13. A building inside structure management system that manages a structure in a building recognized by using a machine-learned model for recognizing a structure in a building, the building inside structure management system comprising
a database that stores data on the structure recognized in the building inside structure recognition device according to claim 8 or data on a member of the structure.
14. A building inside structure recognition system for recognizing a structure in a building by using a machine learning model, the building inside structure recognition system comprising:
the machine learning model generation device according to claim 1; and
the building inside structure recognition device according to claim 8.

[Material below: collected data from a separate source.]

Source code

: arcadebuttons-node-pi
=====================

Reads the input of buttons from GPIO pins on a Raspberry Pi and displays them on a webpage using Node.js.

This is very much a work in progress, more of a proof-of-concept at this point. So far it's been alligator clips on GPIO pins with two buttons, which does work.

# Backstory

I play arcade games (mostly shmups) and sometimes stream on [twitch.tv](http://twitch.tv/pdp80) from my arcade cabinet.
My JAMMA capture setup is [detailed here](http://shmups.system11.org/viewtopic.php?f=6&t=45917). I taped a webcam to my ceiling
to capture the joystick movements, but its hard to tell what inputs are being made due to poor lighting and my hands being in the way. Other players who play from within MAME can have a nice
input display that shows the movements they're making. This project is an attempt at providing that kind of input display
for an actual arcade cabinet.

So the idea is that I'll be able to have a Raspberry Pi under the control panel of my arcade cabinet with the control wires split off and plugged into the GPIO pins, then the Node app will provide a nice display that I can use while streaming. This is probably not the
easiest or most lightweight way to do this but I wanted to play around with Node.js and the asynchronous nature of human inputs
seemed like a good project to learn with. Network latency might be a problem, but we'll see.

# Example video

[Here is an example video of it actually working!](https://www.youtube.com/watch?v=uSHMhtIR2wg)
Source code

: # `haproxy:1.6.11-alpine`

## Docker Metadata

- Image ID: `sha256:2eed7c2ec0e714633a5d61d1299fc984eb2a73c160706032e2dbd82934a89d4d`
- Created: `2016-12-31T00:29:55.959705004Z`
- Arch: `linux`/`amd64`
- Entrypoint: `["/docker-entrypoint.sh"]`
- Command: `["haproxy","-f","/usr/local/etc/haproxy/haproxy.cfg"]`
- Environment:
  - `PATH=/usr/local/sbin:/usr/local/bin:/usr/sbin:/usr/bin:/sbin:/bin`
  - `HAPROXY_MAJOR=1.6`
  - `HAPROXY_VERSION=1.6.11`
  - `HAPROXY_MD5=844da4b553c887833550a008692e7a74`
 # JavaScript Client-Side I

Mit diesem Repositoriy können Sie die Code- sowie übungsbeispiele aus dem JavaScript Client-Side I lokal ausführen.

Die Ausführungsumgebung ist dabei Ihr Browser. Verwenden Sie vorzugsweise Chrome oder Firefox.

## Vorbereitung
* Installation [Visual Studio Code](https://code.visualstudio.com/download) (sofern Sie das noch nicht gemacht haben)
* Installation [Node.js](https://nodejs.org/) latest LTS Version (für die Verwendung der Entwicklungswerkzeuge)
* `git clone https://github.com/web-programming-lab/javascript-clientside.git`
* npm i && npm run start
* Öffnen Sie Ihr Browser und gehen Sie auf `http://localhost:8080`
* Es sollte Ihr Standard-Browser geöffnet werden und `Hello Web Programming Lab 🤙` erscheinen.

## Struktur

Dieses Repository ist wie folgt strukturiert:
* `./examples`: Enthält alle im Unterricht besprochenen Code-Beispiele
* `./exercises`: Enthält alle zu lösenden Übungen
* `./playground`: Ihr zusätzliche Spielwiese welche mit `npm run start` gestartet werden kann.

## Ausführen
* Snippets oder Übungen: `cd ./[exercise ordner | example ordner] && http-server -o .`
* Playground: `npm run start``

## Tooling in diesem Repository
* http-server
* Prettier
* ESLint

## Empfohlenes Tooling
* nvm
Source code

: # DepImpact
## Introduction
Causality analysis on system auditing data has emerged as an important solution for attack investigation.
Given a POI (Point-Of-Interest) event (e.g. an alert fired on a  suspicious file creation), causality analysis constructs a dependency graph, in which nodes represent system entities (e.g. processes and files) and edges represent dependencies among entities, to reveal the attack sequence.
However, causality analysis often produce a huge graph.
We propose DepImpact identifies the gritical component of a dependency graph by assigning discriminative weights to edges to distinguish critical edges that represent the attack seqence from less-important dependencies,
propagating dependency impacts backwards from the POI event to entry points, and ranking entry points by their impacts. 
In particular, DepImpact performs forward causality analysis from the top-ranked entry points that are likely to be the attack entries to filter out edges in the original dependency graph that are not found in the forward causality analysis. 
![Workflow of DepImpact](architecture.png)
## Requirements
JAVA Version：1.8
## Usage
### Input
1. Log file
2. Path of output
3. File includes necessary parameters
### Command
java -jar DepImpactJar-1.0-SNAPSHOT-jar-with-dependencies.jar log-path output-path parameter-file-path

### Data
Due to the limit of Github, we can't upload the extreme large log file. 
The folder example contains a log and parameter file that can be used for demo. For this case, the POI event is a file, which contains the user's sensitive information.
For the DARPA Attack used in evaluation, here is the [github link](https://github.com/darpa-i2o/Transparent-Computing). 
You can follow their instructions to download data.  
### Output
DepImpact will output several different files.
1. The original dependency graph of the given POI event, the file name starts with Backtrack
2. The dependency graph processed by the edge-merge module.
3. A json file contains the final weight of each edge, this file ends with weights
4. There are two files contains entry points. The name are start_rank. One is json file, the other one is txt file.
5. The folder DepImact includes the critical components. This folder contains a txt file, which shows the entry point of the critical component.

15. A building inside structure recognition method, comprising:
a step of generating a machine learning model by executing machine learning in which a correct image generated from building information modeling (BIM) data is set as correct data and a virtually observed image generated by rendering the BIM data is set as observation data; and
a step of recognizing a structure in a building by using the machine learning model, and
wherein a reinforcement image is used as part of input data when generating the machine learning model, and the correct image is a mask image having a mask region indicating a structure, and the reinforcement image is an image obtained by extracting a center line of the mask region of the correct image.
16. A program that causes a computer to execute each step of the method according to claim 15.